The world’s most important tourism cities together generated more than $625 billion contribution to GDP last year, a new study reveals.

The World Travel & Tourism Council report covers 72 cities, with Shanghai top in terms of tourism market size at $35 billion, head of Beijing ($32.5 billion), Paris ($28 billion), Orlando ($24.8 billion), New York ($24.8 billion), Tokyo ($21.7 billion), Bangkok ($21.3 billion), Mexico City ($19.7 billion), Las Vegas ($19.5 billion) and Shenzhen ($19 billion).

The world’s top ten cities in terms of job creation are Jakarta, Beijing, Mexico City, Shanghai, Bangkok, Chongqing, Delhi, Mumbai, Ho Chi Minh City, Shenzhen.

Four of the five fastest growing cities over the past ten years are located in China – Chongqing, Chengdu, Shanghai, Guangzhou.

Chinese cities have matured rapidly over the past decade, and are forecast to continue dominating the growth charts until 2027.

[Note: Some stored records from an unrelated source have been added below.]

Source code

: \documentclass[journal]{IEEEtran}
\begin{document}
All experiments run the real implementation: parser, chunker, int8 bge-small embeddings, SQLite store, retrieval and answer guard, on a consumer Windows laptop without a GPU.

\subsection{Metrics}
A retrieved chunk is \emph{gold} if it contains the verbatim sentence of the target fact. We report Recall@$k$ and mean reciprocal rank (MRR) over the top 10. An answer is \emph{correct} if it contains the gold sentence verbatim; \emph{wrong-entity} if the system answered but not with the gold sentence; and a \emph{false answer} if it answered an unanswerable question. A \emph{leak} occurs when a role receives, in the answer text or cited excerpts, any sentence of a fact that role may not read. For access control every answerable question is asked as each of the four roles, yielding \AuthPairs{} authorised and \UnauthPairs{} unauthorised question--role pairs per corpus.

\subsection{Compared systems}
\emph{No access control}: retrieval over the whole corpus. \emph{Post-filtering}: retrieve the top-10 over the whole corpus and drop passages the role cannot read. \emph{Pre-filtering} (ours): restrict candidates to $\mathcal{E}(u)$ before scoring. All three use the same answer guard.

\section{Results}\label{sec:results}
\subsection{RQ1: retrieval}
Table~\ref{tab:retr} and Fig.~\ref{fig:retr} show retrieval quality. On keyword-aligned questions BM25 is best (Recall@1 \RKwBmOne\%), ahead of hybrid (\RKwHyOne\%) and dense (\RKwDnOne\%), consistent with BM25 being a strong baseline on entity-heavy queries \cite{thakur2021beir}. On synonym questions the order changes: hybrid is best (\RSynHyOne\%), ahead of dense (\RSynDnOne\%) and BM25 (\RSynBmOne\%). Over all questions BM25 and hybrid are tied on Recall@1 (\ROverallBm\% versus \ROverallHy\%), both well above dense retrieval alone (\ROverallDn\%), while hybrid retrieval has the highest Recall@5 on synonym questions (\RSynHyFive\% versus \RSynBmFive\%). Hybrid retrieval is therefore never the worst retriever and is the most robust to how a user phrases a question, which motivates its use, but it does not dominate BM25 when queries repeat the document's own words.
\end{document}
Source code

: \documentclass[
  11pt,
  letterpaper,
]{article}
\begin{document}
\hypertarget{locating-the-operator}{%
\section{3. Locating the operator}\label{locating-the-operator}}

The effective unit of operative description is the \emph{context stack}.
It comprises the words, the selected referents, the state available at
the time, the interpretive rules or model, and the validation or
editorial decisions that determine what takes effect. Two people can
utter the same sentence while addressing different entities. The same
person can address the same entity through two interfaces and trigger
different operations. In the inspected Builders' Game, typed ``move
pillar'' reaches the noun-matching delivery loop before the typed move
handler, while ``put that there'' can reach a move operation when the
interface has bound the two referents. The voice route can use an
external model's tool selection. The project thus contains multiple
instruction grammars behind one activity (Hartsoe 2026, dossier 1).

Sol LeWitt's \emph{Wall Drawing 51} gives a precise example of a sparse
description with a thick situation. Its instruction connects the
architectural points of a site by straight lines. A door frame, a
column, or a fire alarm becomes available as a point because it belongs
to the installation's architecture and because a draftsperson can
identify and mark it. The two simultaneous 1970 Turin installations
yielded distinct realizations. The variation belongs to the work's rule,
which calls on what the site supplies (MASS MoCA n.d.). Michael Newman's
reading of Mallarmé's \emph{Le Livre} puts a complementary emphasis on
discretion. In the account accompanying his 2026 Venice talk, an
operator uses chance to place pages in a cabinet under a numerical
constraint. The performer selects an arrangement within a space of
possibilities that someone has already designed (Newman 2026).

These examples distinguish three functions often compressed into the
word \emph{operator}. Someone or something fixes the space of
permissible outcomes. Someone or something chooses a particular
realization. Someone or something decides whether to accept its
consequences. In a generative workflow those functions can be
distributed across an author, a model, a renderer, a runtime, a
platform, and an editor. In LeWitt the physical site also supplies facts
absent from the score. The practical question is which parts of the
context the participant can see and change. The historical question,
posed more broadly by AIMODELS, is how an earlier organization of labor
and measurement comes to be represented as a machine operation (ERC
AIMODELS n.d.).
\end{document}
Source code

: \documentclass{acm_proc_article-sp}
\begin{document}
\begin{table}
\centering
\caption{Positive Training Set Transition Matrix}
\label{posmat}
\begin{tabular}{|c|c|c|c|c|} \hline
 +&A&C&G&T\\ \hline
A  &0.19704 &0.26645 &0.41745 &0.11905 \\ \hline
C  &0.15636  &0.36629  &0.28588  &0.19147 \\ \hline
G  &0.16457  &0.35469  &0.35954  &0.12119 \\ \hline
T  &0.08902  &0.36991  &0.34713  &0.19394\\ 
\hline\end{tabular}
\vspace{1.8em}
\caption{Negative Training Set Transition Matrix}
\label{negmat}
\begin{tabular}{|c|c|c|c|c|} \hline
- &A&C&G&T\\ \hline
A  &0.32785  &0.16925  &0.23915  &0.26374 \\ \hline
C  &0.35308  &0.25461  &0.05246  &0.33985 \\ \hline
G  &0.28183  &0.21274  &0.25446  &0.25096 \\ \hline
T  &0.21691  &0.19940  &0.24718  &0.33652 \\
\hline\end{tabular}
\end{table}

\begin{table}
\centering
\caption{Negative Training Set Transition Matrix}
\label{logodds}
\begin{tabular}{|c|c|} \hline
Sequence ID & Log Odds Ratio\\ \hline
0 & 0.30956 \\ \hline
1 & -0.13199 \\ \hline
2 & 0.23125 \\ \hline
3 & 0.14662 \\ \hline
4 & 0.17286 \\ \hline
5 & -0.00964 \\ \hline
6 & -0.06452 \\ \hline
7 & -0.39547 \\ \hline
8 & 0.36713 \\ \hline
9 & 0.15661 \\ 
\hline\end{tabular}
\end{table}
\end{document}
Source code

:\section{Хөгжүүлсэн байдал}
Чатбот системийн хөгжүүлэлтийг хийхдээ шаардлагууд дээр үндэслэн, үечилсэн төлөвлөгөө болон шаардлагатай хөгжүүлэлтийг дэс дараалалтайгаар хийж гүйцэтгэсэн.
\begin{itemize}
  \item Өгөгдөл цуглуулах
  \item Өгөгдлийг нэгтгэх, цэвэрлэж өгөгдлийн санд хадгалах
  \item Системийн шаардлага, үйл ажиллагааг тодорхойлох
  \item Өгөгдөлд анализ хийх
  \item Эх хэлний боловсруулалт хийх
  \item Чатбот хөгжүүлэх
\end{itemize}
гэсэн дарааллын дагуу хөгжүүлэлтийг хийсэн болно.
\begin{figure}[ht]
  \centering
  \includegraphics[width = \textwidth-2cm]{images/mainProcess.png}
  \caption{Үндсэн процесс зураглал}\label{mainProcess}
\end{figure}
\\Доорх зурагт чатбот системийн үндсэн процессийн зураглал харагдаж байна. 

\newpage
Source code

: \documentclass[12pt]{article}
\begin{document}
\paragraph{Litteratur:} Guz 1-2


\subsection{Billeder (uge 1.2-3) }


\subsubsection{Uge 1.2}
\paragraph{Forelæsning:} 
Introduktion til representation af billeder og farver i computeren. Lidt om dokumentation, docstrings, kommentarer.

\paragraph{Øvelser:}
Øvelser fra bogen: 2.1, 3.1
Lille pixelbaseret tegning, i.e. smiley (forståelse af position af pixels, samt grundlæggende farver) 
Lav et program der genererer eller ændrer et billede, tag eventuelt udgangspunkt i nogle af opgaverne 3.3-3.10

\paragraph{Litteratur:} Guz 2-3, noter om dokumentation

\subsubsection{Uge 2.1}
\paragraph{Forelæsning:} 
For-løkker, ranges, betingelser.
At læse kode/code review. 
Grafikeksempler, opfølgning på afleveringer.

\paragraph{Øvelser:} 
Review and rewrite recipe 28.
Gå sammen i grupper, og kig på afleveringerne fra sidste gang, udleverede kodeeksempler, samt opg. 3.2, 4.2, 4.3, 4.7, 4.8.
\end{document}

Shanghai went from being the eighth largest city in terms of travel and tourism GDP in 2007 to become the largest a decade later – a position it is expected to maintain until 2027.

The rapid growth of Guangzhou will take it to fourth place and Chongqing is forecast to join the top 15 for the first time.

This comes following a period of sustained infrastructure development, including investments in airports and extensive product development, according to the WTTC.

The Chinese domestic and outbound markets will drive growth in the coming decade, with the majority of top performers maintaining their positions.
Chinese cities will continue to lead, although a slowdown in growth is expected.

With the exception of Marrakech, the cities in the top ten ranking of fastest growing travel and tourism GDP in the coming decade are in the Asia-Pacific region.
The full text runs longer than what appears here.